“Unlucky Plaza” Review
Written and Directed by Ken Kwek
In Unlucky Plaza, debt-ridden restaurateur Onassis Hernandez (Jeffrey Quizon) struggles with his finances after a salmonella scandal caused by a disgruntled cook ruined his once prominent Filipino restaurant’s reputation. With eviction from his apartment as an added burden, and with no assistance from his estranged wife, he decides to take his chances when a sultry woman named Michelle (Judee Tan) offers him her flat at a discounted price–given that he’ll pay six months in advance.

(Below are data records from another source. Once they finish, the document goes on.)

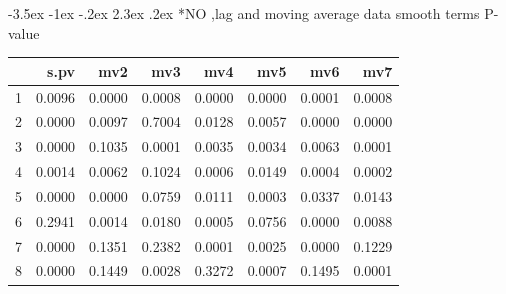 \documentclass[a4paper, 12pt]{article}
\makeatletter
\def\Large{\fontsize{16}{24}\selectfont}
\renewcommand\section{\@startsection {section}{1}{\z@}%
                                   {-3.5ex \@plus -1ex \@minus -.2ex}%
                                   {2.3ex \@plus.2ex}%
                                   {\centering\normalfont\Large\bfseries}}
\makeatother
\begin{document}
\section*{NO ,lag and moving average data}
smooth terms P-value
\begin{table}[ht]
\centering
\begin{tabular}{rrrrrrrr}
  \hline
 & s.pv & mv2 & mv3 & mv4 & mv5 & mv6 & mv7 \\
  \hline
1 & 0.0096 & 0.0000 & 0.0008 & 0.0000 & 0.0000 & 0.0001 & 0.0008 \\
  2 & 0.0000 & 0.0097 & 0.7004 & 0.0128 & 0.0057 & 0.0000 & 0.0000 \\
  3 & 0.0000 & 0.1035 & 0.0001 & 0.0035 & 0.0034 & 0.0063 & 0.0001 \\
  4 & 0.0014 & 0.0062 & 0.1024 & 0.0006 & 0.0149 & 0.0004 & 0.0002 \\
  5 & 0.0000 & 0.0000 & 0.0759 & 0.0111 & 0.0003 & 0.0337 & 0.0143 \\
  6 & 0.2941 & 0.0014 & 0.0180 & 0.0005 & 0.0756 & 0.0000 & 0.0088 \\
  7 & 0.0000 & 0.1351 & 0.2382 & 0.0001 & 0.0025 & 0.0000 & 0.1229 \\
  8 & 0.0000 & 0.1449 & 0.0028 & 0.3272 & 0.0007 & 0.1495 & 0.0001 \\
   \hline
\end{tabular}
\end{table}
\clearpage
\end{document}
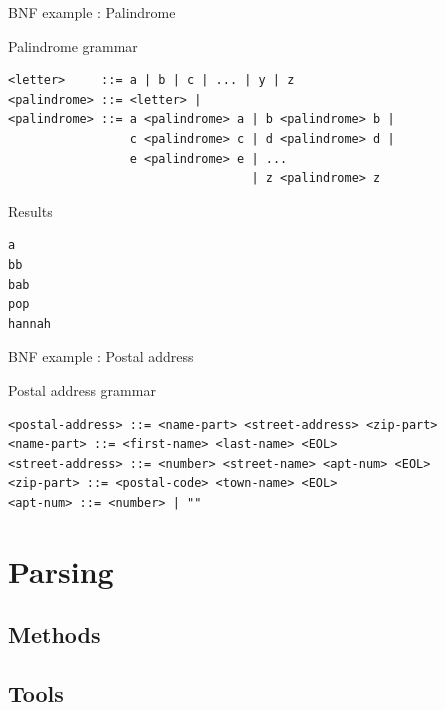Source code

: \documentclass{beamer}
\begin{document}
\begin{frame}[fragile]{BNF example : Palindrome}

\begin{exampleblock}{Palindrome grammar}
\begin{verbatim}
<letter>     ::= a | b | c | ... | y | z
<palindrome> ::= <letter> |
<palindrome> ::= a <palindrome> a | b <palindrome> b |
                 c <palindrome> c | d <palindrome> d | 
                 e <palindrome> e | ...
                                  | z <palindrome> z
\end{verbatim}
\end{exampleblock}

\begin{exampleblock}{Results}
\begin{verbatim}
a
bb
bab
pop
hannah
\end{verbatim}
\end{exampleblock}

\end{frame}

\begin{frame}[fragile]{BNF example : Postal address}
\begin{exampleblock}{Postal address grammar}\small
\begin{verbatim}
<postal-address> ::= <name-part> <street-address> <zip-part>
<name-part> ::= <first-name> <last-name> <EOL> 
<street-address> ::= <number> <street-name> <apt-num> <EOL>
<zip-part> ::= <postal-code> <town-name> <EOL>
<apt-num> ::= <number> | ""
\end{verbatim}
\end{exampleblock}
\end{frame}


\section{Parsing}

\subsection{Methods}

\subsection{Tools}


\end{document}
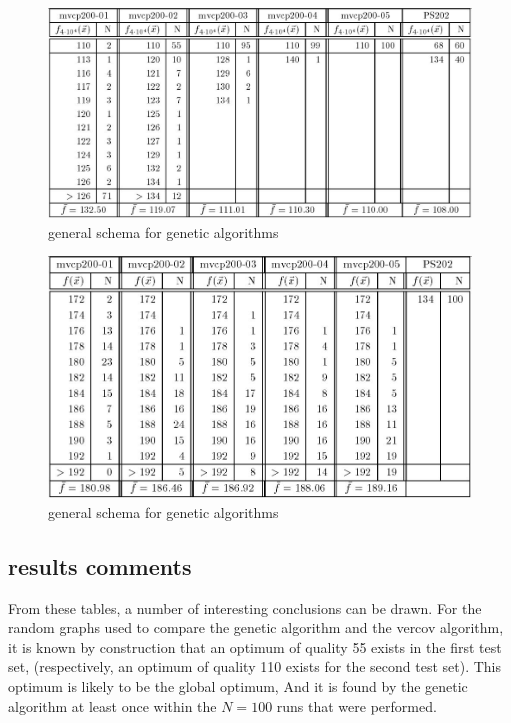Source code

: \documentclass[12pt]{article}
\begin{document}
\begin{figure}[!htbp]
\centering
\includegraphics[width=1\textwidth]{t3}
\caption{general schema for genetic algorithms}
\label{fig:t3}
\end{figure}

\begin{figure}[!htbp]
\centering
\includegraphics[width=1\textwidth]{t4}
\caption{general schema for genetic algorithms}
\label{fig:t4}
\end{figure}


\subsection{results comments}
From these tables, a number of interesting conclusions
can be drawn. For the random graphs used to compare the
genetic algorithm and the vercov algorithm,
it is known by construction that an optimum of quality 55 exists in the first test set,
(respectively, an optimum of quality 110 exists for the second test set). This optimum is likely to be the
global optimum, And it is found by the genetic
algorithm at least once within the $N = 100$ runs that were performed.
\end{document}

Realizing he was scammed, he makes a desperate attempt at getting his money back by taking Michelle, his con-artist husband Sky/Terence (Adrian Pang), her pastor Tong Wen (Shane Mardjuki) and gangster Baby Bear (Liang Guo) hostage. He then proceeds on recording the whole event and sharing it on social media, trying to explain to the world that he wasn’t and never was a villain, but a victim of his situation: a victim of the people currently under the mercy of his gargantuan cleaver.
Writer-director Ken Kwek dreamed up the script during a time of conflict between Singaporeans and foreigners (specifically Filipinos) back in his home country. Apparently, what he wanted to portray was that Singaporeans were not as squeaky clean as most people would think, and has flaws just like everybody else. And the city itself, as it is, is mostly ruled by money and the moneyed.
To highlight this fact, he made sure to establish the Singaporean characters in a mostly bad light: a con-man riddled with debt, a wife who seduced her pastor, a pastor who succumbed to worldly desires, and a group of Singaporean men who brutalized Onassis’ employees and vandalized his restaurant. He was very adamant in showing to the world that Singaporeans weren’t wearing halos on their heads, they were just as bad as everyone else.
The film pokes fun on the difference between Singapore and Philippine culture, with very obvious references to the blatant corruption in the Philippines (where you can always pay off the judge if you don’t win a trial), and to how Filipinos romanticize events as if it were a soap opera. If you think about it, it’s really how Filipinos do things, and it’s not something that Singaporeans roll with.
A lot of the humor is extremely racist (and to highlight reality, most of the racist uttering were from Onassis, a Filipino), which is an irony Kwek wanted to point out in Singaporean culture: a culture so diverse and very multi-racial. Some of the humor may be lost to Westerners, but is very apparent not only to Singaporeans and Filipinos, but to Asians in particular.
For a foreign film, it’s also noteworthy to mention how refreshing it is to see a Filipino that, albeit struggling, is actually a boss and a business owner. Onassis has employees of Chinese and Indian (or South Asian, for that matter) descent, which is a portrayal of Filipinos we don’t usually see in foreign films. Most often, Filipinos are characterized as underpaid, overworked peasantry forced to work in a foreign land. In this film, not so much. But Onassis nevertheless is still working on getting citizenship, since he can no longer call the Philippines his home.
Unlucky Plaza is filled to the brim with swearing, violence, a lot of racism, a gratuitous sex scene, and Singaporeans behaving badly, which are the reasons why it’s heavily censored (banned, actually) in Singapore. But for what it’s worth, it’s not as pretentious as most films are nowadays, and tries to be as real as can be even with all the gimmicks loaded into it. If you’re ever wondering why it got banned in the very country that gave it birth, I highly suggest you give it a look-see. It will not disappoint.